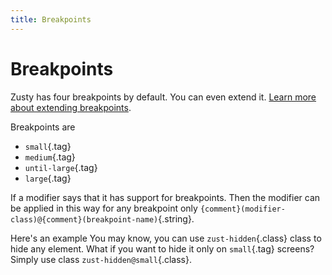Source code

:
 ```yaml
---
title: Breakpoints
---
```


# Breakpoints
Zusty has four breakpoints by default. You can even extend it. [Learn more about extending breakpoints](../general/variables#extending-breakpoints).

Breakpoints are
- `small`{.tag}
- `medium`{.tag}
- `until-large`{.tag}
- `large`{.tag}

If a modifier says that it has support for breakpoints. Then the modifier can be applied in this way for any breakpoint only `{comment}(modifier-class)@{comment}(breakpoint-name)`{.string}.

Here's an example
You may know, you can use `zust-hidden`{.class} class to hide any element.
What if you want to hide it only on `small`{.tag} screens?
Simply use class `zust-hidden@small`{.class}.
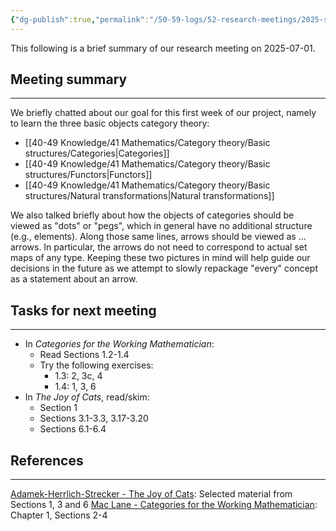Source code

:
 ```yaml
---
{"dg-publish":true,"permalink":"/50-59-logs/52-research-meetings/2025-summer/reu-2-lena-and-liya/reu-meeting-2025-07-01/","updated":"2025-07-08T09:34:21-07:00"}
---
```


This following is a brief summary of our research meeting on 2025-07-01.

## Meeting summary
---

We briefly chatted about our goal for this first week of our project, namely to learn the three basic objects category theory:
- [[40-49 Knowledge/41 Mathematics/Category theory/Basic structures/Categories\|Categories]]
- [[40-49 Knowledge/41 Mathematics/Category theory/Basic structures/Functors\|Functors]]
- [[40-49 Knowledge/41 Mathematics/Category theory/Basic structures/Natural transformations\|Natural transformations]]

We also talked briefly about how the objects of categories should be viewed as "dots" or "pegs", which in general have no additional structure (e.g., elements). Along those same lines, arrows should be viewed as ... arrows. In particular, the arrows do not need to correspond to actual set maps of any type. Keeping these two pictures in mind will help guide our decisions in the future as we attempt to slowly repackage "every" concept as a statement about an arrow.

## Tasks for next meeting
---

- In *Categories for the Working Mathematician*:
	- Read Sections 1.2-1.4
	- Try the following exercises:
		- 1.3: 2, 3c, 4
		- 1.4: 1, 3, 6
- In *The Joy of Cats*, read/skim:
	- Section 1
	- Sections 3.1-3.3, 3.17-3.20
	- Sections 6.1-6.4


## References
---

[Adamek-Herrlich-Strecker - The Joy of Cats](https://cpslo-my.sharepoint.com/:b:/g/personal/rweaston_calpoly_edu/EYhBmfD6GgZHmCD6WcFa_H4B9uYgPatO68Iktv64TTsRDA?e=4dSV19): Selected material from Sections 1, 3 and 6
[Mac Lane - Categories for the Working Mathematician](https://cpslo-my.sharepoint.com/:b:/g/personal/rweaston_calpoly_edu/EQSIQF-vZPFDi3R2S5y90IIB5Z1RAjgKDUzemQisMsBf9A?e=djXlgC): Chapter 1, Sections 2-4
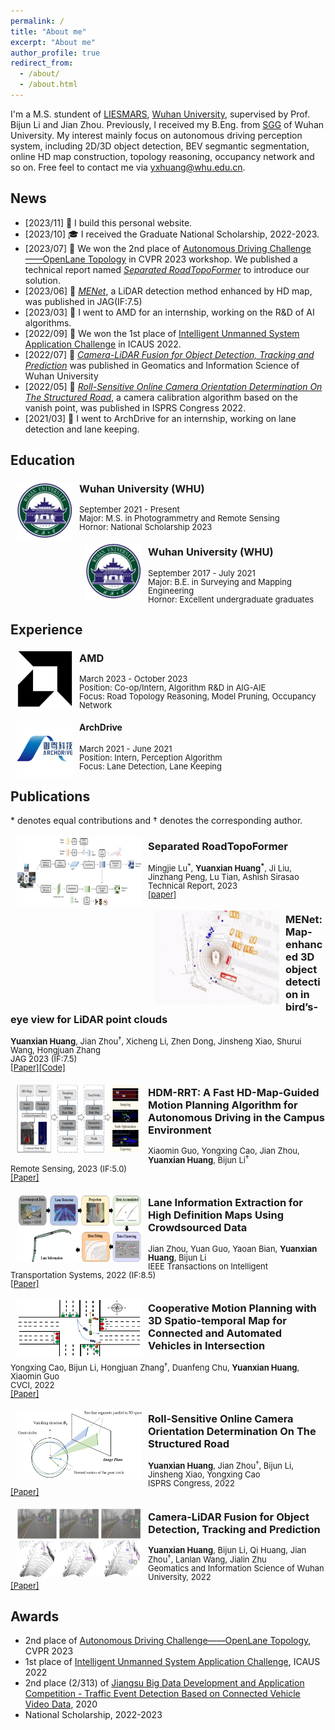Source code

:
 ```yaml
---
permalink: /
title: "About me"
excerpt: "About me"
author_profile: true
redirect_from: 
  - /about/
  - /about.html
---
```


I'm a M.S. stundent of [LIESMARS](http://www.lmars.whu.edu.cn/en/), [Wuhan University](https://en.whu.edu.cn/), supervised by Prof. Bijun Li and Jian Zhou. Previously, I received my B.Eng. from [SGG](http://main.sgg.whu.edu.cn/) of Wuhan University. My interest mainly focus on autonomous driving perception system, including 2D/3D object detection, BEV segmantic segmentation, online HD map construction, topology reasoning, occupancy network and so on. Free feel to contact me via yxhuang@whu.edu.cn.

## News
- [2023/11] 🎂 I build this personal website.
- [2023/10] 🎓 I received the Graduate National Scholarship, 2022-2023.
- [2023/07] 🥈 We won the 2nd place of [Autonomous Driving Challenge——OpenLane Topology](https://opendrivelab.com/AD23Challenge.html) in CVPR 2023 workshop. We published a technical report named [*Separated RoadTopoFormer*](https://arxiv.org/abs/2307.01557) to introduce our solution.
- [2023/06] 📄 [*MENet*](https://www.sciencedirect.com/science/article/pii/S1569843223001590), a LiDAR detection method enhanced by HD map, was published in JAG(IF:7.5)
- [2023/03] 💼 I went to AMD for an internship, working on the R&D of AI algorithms.
- [2022/09] 🥇 We won the 1st place of [Intelligent Unmanned System Application Challenge](https://icaus2022.scimeeting.cn/cn/web/index/12954_990754__) in ICAUS 2022.
- [2022/07] 📄 [*Camera-LiDAR Fusion for Object Detection, Tracking and Prediction*](http://ch.whu.edu.cn/cn/article/doi/10.13203/j.whugis20210614) was published in Geomatics and Information Science of Wuhan University
- [2022/05] 📄 [*Roll-Sensitive Online Camera Orientation Determination On The Structured Road*](https://isprs-archives.copernicus.org/articles/XLIII-B2-2022/687/2022/), a camera calibration algorithm based on the vanish point, was published in ISPRS Congress 2022.
- [2021/03] 💼 I went to ArchDrive for an internship, working on lane detection and lane keeping.

## Education
<img style="float: left; margin:5px 10px" src="../images/edu_whu.png" width="90" height="90">

### Wuhan University (WHU)
<p style="line-height:1.0">
  <font size="2">
    September 2021 - Present<br/>
    Major: M.S. in Photogrammetry and Remote Sensing<br/>
    Hornor: National Scholarship 2023<br/>
  </font>
</p>

<img style="float: left; margin:5px 10px" src="../images/edu_whu.png" width="90" height="90">

### Wuhan University (WHU)
<p style="line-height:1.0">
  <font size="2">
    September 2017 - July 2021<br/>
    Major: B.E. in Surveying and Mapping Engineering<br/>
    Hornor: Excellent undergraduate graduates<br/>
  </font>
</p>

## Experience
<img style="float: left; margin:5px 10px" src="../images/exp_amd.png" width="90" height="90">

### AMD
<p style="line-height:1.0">
  <font size="2">
    March 2023 - October 2023<br/>
    Position: Co-op/Intern, Algorithm R&D in AIG-AIE<br/>
    Focus: Road Topology Reasoning, Model Pruning, Occupancy Network<br/>
  </font>
</p>

<img style="float: left; margin:5px 10px" src="../images/exp_arcdrive.png" width="90" height="90">

#### ArchDrive
<p style="line-height:1.0">
  <font size="2">
    March 2021 - June 2021<br/>
    Position: Intern, Perception Algorithm<br/>
    Focus: Lane Detection, Lane Keeping<br/>
  </font>
</p>

## Publications

\* denotes equal contributions and &dagger; denotes the corresponding author.
<br>

<img style="float: left; margin:5px 10px" src="../images/pub_roadformer.png" width=200px height=110px>

### Separated RoadTopoFormer
<p style="line-height:1.0">
  <font size="2">
    Mingjie Lu<sup>*</sup>, <b>Yuanxian Huang<sup>*</sup></b>, Ji Liu, Jinzhang Peng, Lu Tian, Ashish Sirasao<br/>
    Technical Report, 2023<br/>
    <a href="https://arxiv.org/abs/2307.01557">[paper]</a><br/>
  </font>
</p>

<img style="float: left; margin:5px 10px" src="../images/pub_menet.gif" width=200px height=150px>

### MENet: Map-enhanced 3D object detection in bird’s-eye view for LiDAR point clouds
<p style="line-height:1.0">
  <font size="2">
    <b>Yuanxian Huang</b>, Jian Zhou<sup>&dagger;</sup>, Xicheng Li, Zhen Dong, Jinsheng Xiao, Shurui Wang, Hongjuan Zhang<br/>
    JAG 2023 (IF:7.5)<br/>
    <a href="https://www.sciencedirect.com/science/article/pii/S1569843223001590">[Paper]</a><a href="https://github.com/WHU-USI3DV/MENet">[Code]</a><br/>
  </font>
</p>


<img style="float: left; margin:5px 10px" src="../images/pub_hdmrrt.png" width=200px height=110px>

### HDM-RRT: A Fast HD-Map-Guided Motion Planning Algorithm for Autonomous Driving in the Campus Environment
<p style="line-height:1.0">
  <font size="2">
    Xiaomin Guo, Yongxing Cao, Jian Zhou, <b>Yuanxian Huang</b>, Bijun Li<sup>&dagger;</sup><br/>
    Remote Sensing, 2023 (IF:5.0)<br/>
    <a href="https://www.mdpi.com/2072-4292/15/2/487">[Paper]</a><br/>
  </font>
</p>


<img style="float: left; margin:5px 10px" src="../images/pub_its.png" width=200px height=110px>

### Lane Information Extraction for High Definition Maps Using Crowdsourced Data
<p style="line-height:1.0">
  <font size="2">
    Jian Zhou, Yuan Guo, Yaoan Bian, <b>Yuanxian Huang</b>, Bijun Li<br/>
    IEEE Transactions on Intelligent Transportation Systems, 2022 (IF:8.5)<br/>
    <a href="https://ieeexplore.ieee.org/document/9956852">[Paper]</a><br/>
  </font>
</p>

<img style="float: left; margin:5px 10px" src="../images/pub_cvci.png" width=200px height=90px>

### Cooperative Motion Planning with 3D Spatio-temporal Map for Connected and Automated Vehicles in Intersection
<p style="line-height:1.0">
  <font size="2">
    Yongxing Cao, Bijun Li, Hongjuan Zhang<sup>&dagger;</sup>, Duanfeng Chu, <b>Yuanxian Huang</b>, Xiaomin Guo<br/>
    CVCI, 2022<br/>
    <a href="https://ieeexplore.ieee.org/document/9965066">[Paper]</a><br/>
  </font>
</p>



<img style="float: left; margin:5px 10px" src="../images/pub_isprs.png" width=200px height=110px>

### Roll-Sensitive Online Camera Orientation Determination On The Structured Road
<p style="line-height:1.0">
  <font size="2">
    <b>Yuanxian Huang</b>, Jian Zhou<sup>&dagger;</sup>, Bijun Li, Jinsheng Xiao, Yongxing Cao<br/>
    ISPRS Congress, 2022<br/>
    <a href="https://isprs-archives.copernicus.org/articles/XLIII-B2-2022/687/2022/">[Paper]</a><br/>
  </font>
</p>


<img style="float: left; margin:5px 10px" src="../images/pub_xuebao.png" width=200px height=110px>

### Camera-LiDAR Fusion for Object Detection, Tracking and Prediction
<p style="line-height:1.0">
  <font size="2">
    <b>Yuanxian Huang</b>, Bijun Li, Qi Huang, Jian Zhou<sup>&dagger;</sup>, Lanlan Wang, Jialin Zhu<br/>
    Geomatics and Information Science of Wuhan University, 2022<br/>
    <a href="http://ch.whu.edu.cn/cn/article/doi/10.13203/j.whugis20210614">[Paper]</a><br/>
  </font>
</p>

## Awards
- 2nd place of [Autonomous Driving Challenge——OpenLane Topology](https://opendrivelab.com/AD23Challenge.html), CVPR 2023
- 1st place of [Intelligent Unmanned System Application Challenge](https://icaus2022.scimeeting.cn/cn/web/index/12954_990754__), ICAUS 2022
- 2nd place (2/313) of [Jiangsu Big Data Development and Application Competition - Traffic Event Detection Based on Connected Vehicle Video Data](https://www.marsbigdata.com/competition/details?id=5435622313984), 2020
- National Scholarship, 2022-2023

━━━━━━

EXERCISE DESCRIPTION
I need exact copies of the lines from the one holding "<b>Yuanxian Huang</b>, Bijun Li, Qi" through the end of the records above, and nothing beyond them.

ANSWER BELOW
    <b>Yuanxian Huang</b>, Bijun Li, Qi Huang, Jian Zhou<sup>&dagger;</sup>, Lanlan Wang, Jialin Zhu<br/>
    Geomatics and Information Science of Wuhan University, 2022<br/>
    <a href="http://ch.whu.edu.cn/cn/article/doi/10.13203/j.whugis20210614">[Paper]</a><br/>
  </font>
</p>

## Awards
- 2nd place of [Autonomous Driving Challenge——OpenLane Topology](https://opendrivelab.com/AD23Challenge.html), CVPR 2023
- 1st place of [Intelligent Unmanned System Application Challenge](https://icaus2022.scimeeting.cn/cn/web/index/12954_990754__), ICAUS 2022
- 2nd place (2/313) of [Jiangsu Big Data Development and Application Competition - Traffic Event Detection Based on Connected Vehicle Video Data](https://www.marsbigdata.com/competition/details?id=5435622313984), 2020
- National Scholarship, 2022-2023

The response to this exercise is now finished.